■ **DESCRIPTION OF THE TASK**
Give back every line of the material below exactly, but no images.

■ **DATA FOR PROCESSING**
:::
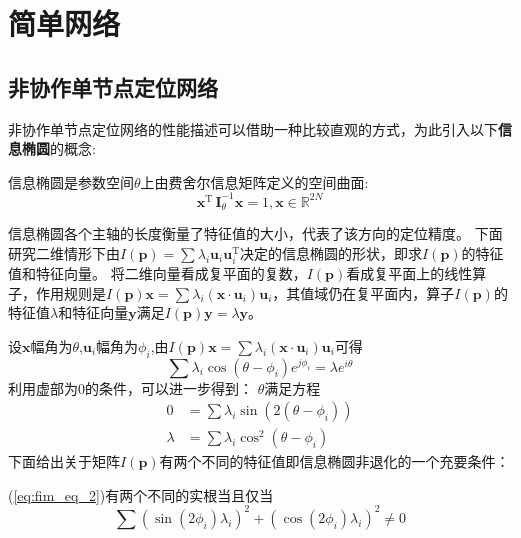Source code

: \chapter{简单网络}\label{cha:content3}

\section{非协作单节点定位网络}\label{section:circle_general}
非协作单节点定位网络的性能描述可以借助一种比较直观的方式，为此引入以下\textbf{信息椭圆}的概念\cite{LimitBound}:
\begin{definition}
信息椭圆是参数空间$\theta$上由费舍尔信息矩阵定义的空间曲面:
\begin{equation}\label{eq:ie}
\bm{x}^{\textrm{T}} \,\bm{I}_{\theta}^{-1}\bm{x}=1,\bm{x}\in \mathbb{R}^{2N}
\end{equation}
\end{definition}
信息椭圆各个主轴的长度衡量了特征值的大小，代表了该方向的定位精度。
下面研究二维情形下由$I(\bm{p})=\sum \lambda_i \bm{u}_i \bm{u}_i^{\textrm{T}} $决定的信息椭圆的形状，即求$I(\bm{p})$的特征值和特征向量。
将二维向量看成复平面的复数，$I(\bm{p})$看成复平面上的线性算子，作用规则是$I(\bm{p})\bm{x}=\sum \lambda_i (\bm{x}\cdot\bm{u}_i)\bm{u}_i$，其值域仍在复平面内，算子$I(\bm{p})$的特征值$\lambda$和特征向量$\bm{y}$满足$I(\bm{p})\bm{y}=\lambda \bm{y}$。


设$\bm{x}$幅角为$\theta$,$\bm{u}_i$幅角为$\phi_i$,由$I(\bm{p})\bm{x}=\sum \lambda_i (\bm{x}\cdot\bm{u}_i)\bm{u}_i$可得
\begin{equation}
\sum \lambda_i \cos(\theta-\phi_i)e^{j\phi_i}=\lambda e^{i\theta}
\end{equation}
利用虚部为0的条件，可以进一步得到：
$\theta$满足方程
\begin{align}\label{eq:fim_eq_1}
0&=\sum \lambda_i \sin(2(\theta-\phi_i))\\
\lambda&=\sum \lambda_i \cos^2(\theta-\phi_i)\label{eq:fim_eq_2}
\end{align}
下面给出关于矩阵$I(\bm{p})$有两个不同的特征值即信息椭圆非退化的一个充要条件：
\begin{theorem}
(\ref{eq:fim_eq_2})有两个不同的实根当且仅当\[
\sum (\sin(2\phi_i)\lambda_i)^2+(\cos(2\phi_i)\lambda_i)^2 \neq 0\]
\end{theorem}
:::
■ **WRITTEN RESPONSE**
Source code

: \chapter{简单网络}\label{cha:content3}

\section{非协作单节点定位网络}\label{section:circle_general}
非协作单节点定位网络的性能描述可以借助一种比较直观的方式，为此引入以下\textbf{信息椭圆}的概念\cite{LimitBound}:
\begin{definition}
信息椭圆是参数空间$\theta$上由费舍尔信息矩阵定义的空间曲面:
\begin{equation}\label{eq:ie}
\bm{x}^{\textrm{T}} \,\bm{I}_{\theta}^{-1}\bm{x}=1,\bm{x}\in \mathbb{R}^{2N}
\end{equation}
\end{definition}
信息椭圆各个主轴的长度衡量了特征值的大小，代表了该方向的定位精度。
下面研究二维情形下由$I(\bm{p})=\sum \lambda_i \bm{u}_i \bm{u}_i^{\textrm{T}} $决定的信息椭圆的形状，即求$I(\bm{p})$的特征值和特征向量。
将二维向量看成复平面的复数，$I(\bm{p})$看成复平面上的线性算子，作用规则是$I(\bm{p})\bm{x}=\sum \lambda_i (\bm{x}\cdot\bm{u}_i)\bm{u}_i$，其值域仍在复平面内，算子$I(\bm{p})$的特征值$\lambda$和特征向量$\bm{y}$满足$I(\bm{p})\bm{y}=\lambda \bm{y}$。


设$\bm{x}$幅角为$\theta$,$\bm{u}_i$幅角为$\phi_i$,由$I(\bm{p})\bm{x}=\sum \lambda_i (\bm{x}\cdot\bm{u}_i)\bm{u}_i$可得
\begin{equation}
\sum \lambda_i \cos(\theta-\phi_i)e^{j\phi_i}=\lambda e^{i\theta}
\end{equation}
利用虚部为0的条件，可以进一步得到：
$\theta$满足方程
\begin{align}\label{eq:fim_eq_1}
0&=\sum \lambda_i \sin(2(\theta-\phi_i))\\
\lambda&=\sum \lambda_i \cos^2(\theta-\phi_i)\label{eq:fim_eq_2}
\end{align}
下面给出关于矩阵$I(\bm{p})$有两个不同的特征值即信息椭圆非退化的一个充要条件：
\begin{theorem}
(\ref{eq:fim_eq_2})有两个不同的实根当且仅当\[
\sum (\sin(2\phi_i)\lambda_i)^2+(\cos(2\phi_i)\lambda_i)^2 \neq 0\]
\end{theorem}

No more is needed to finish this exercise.